> [Directions for this task] The reply should be an exact repeat of the listing, with no pictures in it.

-------- Data shown --------

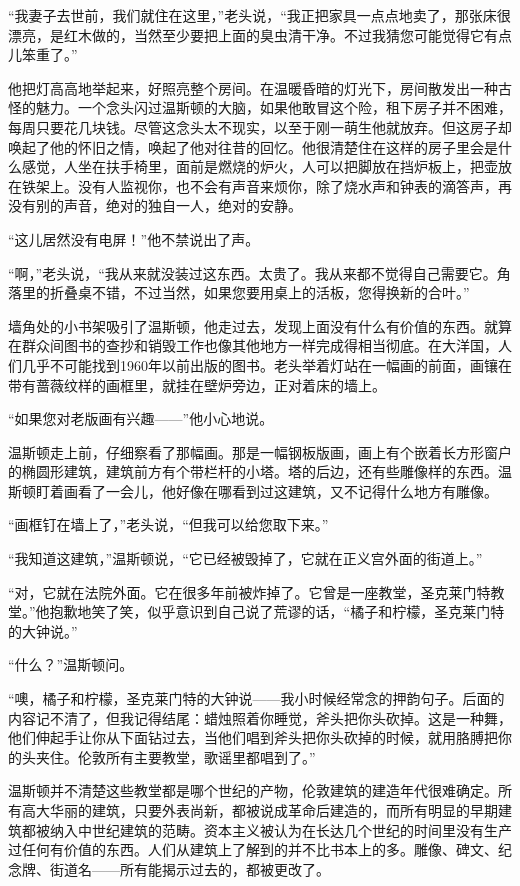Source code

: ``我妻子去世前，我们就住在这里，''老头说，``我正把家具一点点地卖了，那张床很漂亮，是红木做的，当然至少要把上面的臭虫清干净。不过我猜您可能觉得它有点儿笨重了。''

他把灯高高地举起来，好照亮整个房间。在温暖昏暗的灯光下，房间散发出一种古怪的魅力。一个念头闪过温斯顿的大脑，如果他敢冒这个险，租下房子并不困难，每周只要花几块钱。尽管这念头太不现实，以至于刚一萌生他就放弃。但这房子却唤起了他的怀旧之情，唤起了他对往昔的回忆。他很清楚住在这样的房子里会是什么感觉，人坐在扶手椅里，面前是燃烧的炉火，人可以把脚放在挡炉板上，把壶放在铁架上。没有人监视你，也不会有声音来烦你，除了烧水声和钟表的滴答声，再没有别的声音，绝对的独自一人，绝对的安静。

``这儿居然没有电屏！''他不禁说出了声。

``啊，''老头说，``我从来就没装过这东西。太贵了。我从来都不觉得自己需要它。角落里的折叠桌不错，不过当然，如果您要用桌上的活板，您得换新的合叶。''

墙角处的小书架吸引了温斯顿，他走过去，发现上面没有什么有价值的东西。就算在群众间图书的查抄和销毁工作也像其他地方一样完成得相当彻底。在大洋国，人们几乎不可能找到1960年以前出版的图书。老头举着灯站在一幅画的前面，画镶在带有蔷薇纹样的画框里，就挂在壁炉旁边，正对着床的墙上。

``如果您对老版画有兴趣——''他小心地说。

温斯顿走上前，仔细察看了那幅画。那是一幅钢板版画，画上有个嵌着长方形窗户的椭圆形建筑，建筑前方有个带栏杆的小塔。塔的后边，还有些雕像样的东西。温斯顿盯着画看了一会儿，他好像在哪看到过这建筑，又不记得什么地方有雕像。

``画框钉在墙上了，''老头说，``但我可以给您取下来。''

``我知道这建筑，''温斯顿说，``它已经被毁掉了，它就在正义宫外面的街道上。''

``对，它就在法院外面。它在很多年前被炸掉了。它曾是一座教堂，圣克莱门特教堂。''他抱歉地笑了笑，似乎意识到自己说了荒谬的话，``橘子和柠檬，圣克莱门特的大钟说。''

``什么？''温斯顿问。

``噢，橘子和柠檬，圣克莱门特的大钟说——我小时候经常念的押韵句子。后面的内容记不清了，但我记得结尾：蜡烛照着你睡觉，斧头把你头砍掉。这是一种舞，他们伸起手让你从下面钻过去，当他们唱到斧头把你头砍掉的时候，就用胳膊把你的头夹住。伦敦所有主要教堂，歌谣里都唱到了。''

温斯顿并不清楚这些教堂都是哪个世纪的产物，伦敦建筑的建造年代很难确定。所有高大华丽的建筑，只要外表尚新，都被说成革命后建造的，而所有明显的早期建筑都被纳入中世纪建筑的范畴。资本主义被认为在长达几个世纪的时间里没有生产过任何有价值的东西。人们从建筑上了解到的并不比书本上的多。雕像、碑文、纪念牌、街道名——所有能揭示过去的，都被更改了。

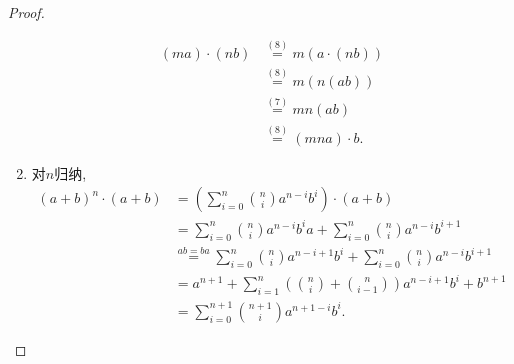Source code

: \documentclass{../solutions-cn}
\begin{document}
\begin{proof}
\begin{enumerate}[(1)]
\[\begin{aligned}
            (ma) \cdot (nb) &\overset{(8)}= m(a \cdot (nb))\\
            &\overset{(8)}= m(n(ab))\\
            &\overset{(7)}= mn(ab)\\
            &\overset{(8)}= (mna) \cdot b.
        \end{aligned}
        \]
        \item 对$n$归纳,
        \[
        \begin{aligned}
            (a + b)^n \cdot (a + b) &= \left(\sum_{i = 0}^{n} \binom{n}{i} a^{n - i}b^i\right) \cdot (a + b)\\
            &= \sum_{i = 0}^{n} \binom{n}{i} a^{n - i}b^ia + \sum_{i = 0}^{n} \binom{n}{i} a^{n - i}b^{i + 1}\\
            &\overset{ab = ba}= \sum_{i = 0}^{n} \binom{n}{i} a^{n - i + 1}b^i + \sum_{i = 0}^{n} \binom{n}{i} a^{n - i}b^{i + 1}\\
            &= a^{n + 1} + \sum_{i = 1}^{n} \left(\binom{n}{i} + \binom{n}{i - 1}\right) a^{n - i + 1}b^{i} + b^{n + 1}\\
            &= \sum_{i = 0}^{n + 1} \binom{n + 1}{i} a^{n + 1 - i}b^i.
        \end{aligned}
        \]
    \end{enumerate}
\end{proof}
\end{document}
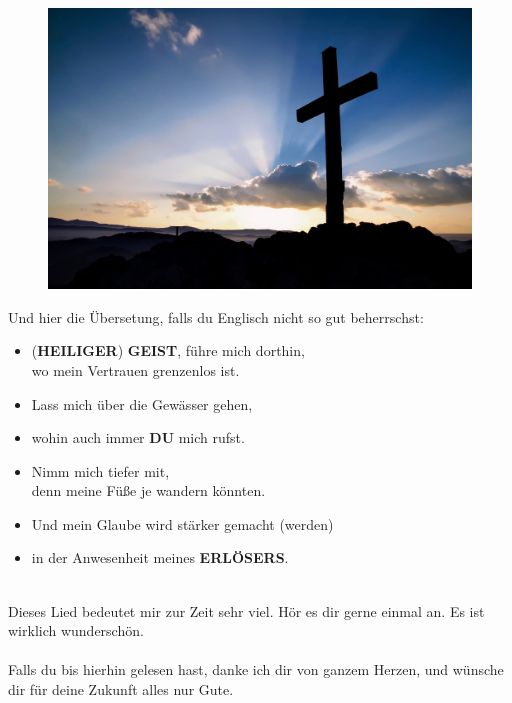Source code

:\documentclass[12pt,a5paper]{article}
\newcommand{\Du}[0]{\textbf{DU}}
\newcommand{\Erloesers}[0]{\textbf{ERL\"OSERS}}
\newcommand{\Geist}[0]{\textbf{GEIST}}
\newcommand{\Heiliger}[0]{\textbf{HEILIGER}}
\begin{document}
		\begin{figure}[h]
			\centering
			\includegraphics[width=\linewidth,keepaspectratio]{"FreeChristian.jpeg"}
		\end{figure}
		
		\newpage
		Und hier die \"Ubersetung,
		falls du Englisch nicht so gut beherrschst:
		\\
		\begin{itemize}[nosep]
			\item[]	({\Heiliger}) {\Geist},
					f\"uhre mich dorthin,
					\\
					wo mein Vertrauen grenzenlos ist.
			\item[]	Lass mich \"uber die Gew\"asser gehen,
			\item[] wohin auch immer {\Du} mich rufst.
			\item[]	Nimm mich tiefer mit,
					\\
					denn meine F\"u{\ss}e je wandern k\"onnten.
			\item[]	Und mein Glaube wird st\"arker gemacht (werden)
			\item[]	in der Anwesenheit meines {\Erloesers}.
					\\
					\\
		\end{itemize}
		Dieses Lied bedeutet mir zur Zeit sehr viel.
		H\"or es dir gerne einmal an.
		Es ist wirklich wundersch\"on.
		\\
		\\
		Falls du bis hierhin gelesen hast,
		danke ich dir von ganzem Herzen,
		und w\"unsche dir f\"ur deine Zukunft alles nur Gute.
\end{document}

--------

> [Output]
Source code

: ``我妻子去世前，我们就住在这里，''老头说，``我正把家具一点点地卖了，那张床很漂亮，是红木做的，当然至少要把上面的臭虫清干净。不过我猜您可能觉得它有点儿笨重了。''

他把灯高高地举起来，好照亮整个房间。在温暖昏暗的灯光下，房间散发出一种古怪的魅力。一个念头闪过温斯顿的大脑，如果他敢冒这个险，租下房子并不困难，每周只要花几块钱。尽管这念头太不现实，以至于刚一萌生他就放弃。但这房子却唤起了他的怀旧之情，唤起了他对往昔的回忆。他很清楚住在这样的房子里会是什么感觉，人坐在扶手椅里，面前是燃烧的炉火，人可以把脚放在挡炉板上，把壶放在铁架上。没有人监视你，也不会有声音来烦你，除了烧水声和钟表的滴答声，再没有别的声音，绝对的独自一人，绝对的安静。

``这儿居然没有电屏！''他不禁说出了声。

``啊，''老头说，``我从来就没装过这东西。太贵了。我从来都不觉得自己需要它。角落里的折叠桌不错，不过当然，如果您要用桌上的活板，您得换新的合叶。''

墙角处的小书架吸引了温斯顿，他走过去，发现上面没有什么有价值的东西。就算在群众间图书的查抄和销毁工作也像其他地方一样完成得相当彻底。在大洋国，人们几乎不可能找到1960年以前出版的图书。老头举着灯站在一幅画的前面，画镶在带有蔷薇纹样的画框里，就挂在壁炉旁边，正对着床的墙上。

``如果您对老版画有兴趣——''他小心地说。

温斯顿走上前，仔细察看了那幅画。那是一幅钢板版画，画上有个嵌着长方形窗户的椭圆形建筑，建筑前方有个带栏杆的小塔。塔的后边，还有些雕像样的东西。温斯顿盯着画看了一会儿，他好像在哪看到过这建筑，又不记得什么地方有雕像。

``画框钉在墙上了，''老头说，``但我可以给您取下来。''

``我知道这建筑，''温斯顿说，``它已经被毁掉了，它就在正义宫外面的街道上。''

``对，它就在法院外面。它在很多年前被炸掉了。它曾是一座教堂，圣克莱门特教堂。''他抱歉地笑了笑，似乎意识到自己说了荒谬的话，``橘子和柠檬，圣克莱门特的大钟说。''

``什么？''温斯顿问。

``噢，橘子和柠檬，圣克莱门特的大钟说——我小时候经常念的押韵句子。后面的内容记不清了，但我记得结尾：蜡烛照着你睡觉，斧头把你头砍掉。这是一种舞，他们伸起手让你从下面钻过去，当他们唱到斧头把你头砍掉的时候，就用胳膊把你的头夹住。伦敦所有主要教堂，歌谣里都唱到了。''

温斯顿并不清楚这些教堂都是哪个世纪的产物，伦敦建筑的建造年代很难确定。所有高大华丽的建筑，只要外表尚新，都被说成革命后建造的，而所有明显的早期建筑都被纳入中世纪建筑的范畴。资本主义被认为在长达几个世纪的时间里没有生产过任何有价值的东西。人们从建筑上了解到的并不比书本上的多。雕像、碑文、纪念牌、街道名——所有能揭示过去的，都被更改了。

Source code

: \documentclass{../solutions-cn}
\begin{document}
\begin{proof}
\begin{enumerate}[(1)]
\[\begin{aligned}
            (ma) \cdot (nb) &\overset{(8)}= m(a \cdot (nb))\\
            &\overset{(8)}= m(n(ab))\\
            &\overset{(7)}= mn(ab)\\
            &\overset{(8)}= (mna) \cdot b.
        \end{aligned}
        \]
        \item 对$n$归纳,
        \[
        \begin{aligned}
            (a + b)^n \cdot (a + b) &= \left(\sum_{i = 0}^{n} \binom{n}{i} a^{n - i}b^i\right) \cdot (a + b)\\
            &= \sum_{i = 0}^{n} \binom{n}{i} a^{n - i}b^ia + \sum_{i = 0}^{n} \binom{n}{i} a^{n - i}b^{i + 1}\\
            &\overset{ab = ba}= \sum_{i = 0}^{n} \binom{n}{i} a^{n - i + 1}b^i + \sum_{i = 0}^{n} \binom{n}{i} a^{n - i}b^{i + 1}\\
            &= a^{n + 1} + \sum_{i = 1}^{n} \left(\binom{n}{i} + \binom{n}{i - 1}\right) a^{n - i + 1}b^{i} + b^{n + 1}\\
            &= \sum_{i = 0}^{n + 1} \binom{n + 1}{i} a^{n + 1 - i}b^i.
        \end{aligned}
        \]
    \end{enumerate}
\end{proof}
\end{document}
Source code

:\documentclass[12pt,a5paper]{article}
\newcommand{\Du}[0]{\textbf{DU}}
\newcommand{\Erloesers}[0]{\textbf{ERL\"OSERS}}
\newcommand{\Geist}[0]{\textbf{GEIST}}
\newcommand{\Heiliger}[0]{\textbf{HEILIGER}}
\begin{document}
		\begin{figure}[h]
			\centering
			\includegraphics[width=\linewidth,keepaspectratio]{"FreeChristian.jpeg"}
		\end{figure}
		
		\newpage
		Und hier die \"Ubersetung,
		falls du Englisch nicht so gut beherrschst:
		\\
		\begin{itemize}[nosep]
			\item[]	({\Heiliger}) {\Geist},
					f\"uhre mich dorthin,
					\\
					wo mein Vertrauen grenzenlos ist.
			\item[]	Lass mich \"uber die Gew\"asser gehen,
			\item[] wohin auch immer {\Du} mich rufst.
			\item[]	Nimm mich tiefer mit,
					\\
					denn meine F\"u{\ss}e je wandern k\"onnten.
			\item[]	Und mein Glaube wird st\"arker gemacht (werden)
			\item[]	in der Anwesenheit meines {\Erloesers}.
					\\
					\\
		\end{itemize}
		Dieses Lied bedeutet mir zur Zeit sehr viel.
		H\"or es dir gerne einmal an.
		Es ist wirklich wundersch\"on.
		\\
		\\
		Falls du bis hierhin gelesen hast,
		danke ich dir von ganzem Herzen,
		und w\"unsche dir f\"ur deine Zukunft alles nur Gute.
\end{document}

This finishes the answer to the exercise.